Retard, stagnation, mépris : les ratios de promotion 2026 confirment une réalité brutale pour les hospitaliers.
Carrières bloquées, salaires écrasés, reconnaissance inexistante… pendant que le gouvernement parle d'attractivité.
FO dénonce une politique d'austérité assumée et appelle les agents à ne plus subir.
La publication des ratios promus/promouvables 2026 dans la Fonction Publique Hospitalière était attendue. Elle est finalement arrivée… en retard. Un retard révélateur du peu de considération accordé aux professionnels hospitaliers par le ministère de la Santé.
Car sans la pression constante de Force Ouvrière, ces taux n'auraient tout simplement pas été publiés à temps. FO a imposé une application rétroactive au 1er janvier 2026 pour éviter toute manipulation des avancements au détriment des agents. Une garantie minimale… mais indispensable.
Des taux qui stagnent… pendant que les agents décrochent
À la lecture des tableaux (pages 3 à 6), le constat est limpide : les taux de promotion stagnent globalement, voire régressent pour certains corps.
- Les adjoints administratifs principaux de 2e classe plafonnent à 28%
- Les infirmiers en soins généraux deuxième grade tombent à 12%
- Les aides-soignants principaux chutent à 12% également
- De nombreuses filières restent figées autour de 12 à 18%, loin des besoins réels
Pendant ce temps, l'inflation explose et les carrières patinent.
FO le rappelle : un agent en catégorie C1 gagne à peine 50 euros brut de plus que le SMIC après 15 ans de carrière.
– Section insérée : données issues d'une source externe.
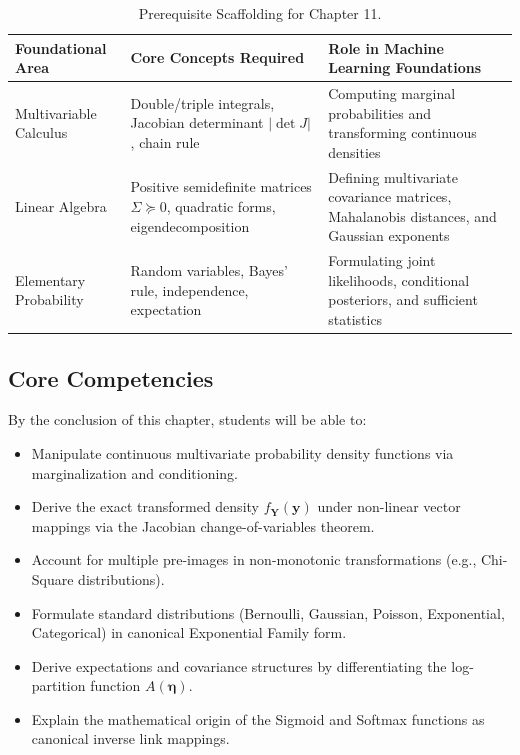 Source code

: \begin{table}[htbp]
\centering
\small
\begin{tabularx}{\textwidth}{lXX}
\toprule
\textbf{Foundational Area} & \textbf{Core Concepts Required} & \textbf{Role in Machine Learning Foundations} \\
\midrule
Multivariable Calculus & Double/triple integrals, Jacobian determinant $|\det J|$, chain rule & Computing marginal probabilities and transforming continuous densities \\
Linear Algebra & Positive semidefinite matrices $\Sigma \succeq 0$, quadratic forms, eigendecomposition & Defining multivariate covariance matrices, Mahalanobis distances, and Gaussian exponents \\
Elementary Probability & Random variables, Bayes' rule, independence, expectation & Formulating joint likelihoods, conditional posteriors, and sufficient statistics \\
\bottomrule
\end{tabularx}
\caption{Prerequisite Scaffolding for Chapter 11.}
\label{tab:w11_prereqs}
\end{table}

\subsection{Core Competencies}
By the conclusion of this chapter, students will be able to:
\begin{itemize}
    \item Manipulate continuous multivariate probability density functions via marginalization and conditioning.
    \item Derive the exact transformed density $f_{\mathbf{Y}}(\mathbf{y})$ under non-linear vector mappings via the Jacobian change-of-variables theorem.
    \item Account for multiple pre-images in non-monotonic transformations (e.g., Chi-Square distributions).
    \item Formulate standard distributions (Bernoulli, Gaussian, Poisson, Exponential, Categorical) in canonical Exponential Family form.
    \item Derive expectations and covariance structures by differentiating the log-partition function $A(\boldsymbol{\eta})$.
    \item Explain the mathematical origin of the Sigmoid and Softmax functions as canonical inverse link mappings.
\end{itemize}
Une situation indigne du service public hospitalier.
Une politique d'austérité assumée sur le dos des hospitaliers
Ne nous racontons pas d'histoire : ces ratios ne sont pas un oubli ou une erreur technique.
C'est un choix politique.
Un choix validé par le ministère de la Santé… mais aussi par Bercy, qui verrouille les budgets et impose une logique d'économie permanente.
Résultat :
- Des carrières bloquées
- Une perte d'attractivité dramatique
- Des difficultés de recrutement qui s'aggravent
- Une fidélisation devenue quasi impossible
Et sur le terrain, cela se traduit par toujours plus de charge de travail pour ceux qui tiennent encore.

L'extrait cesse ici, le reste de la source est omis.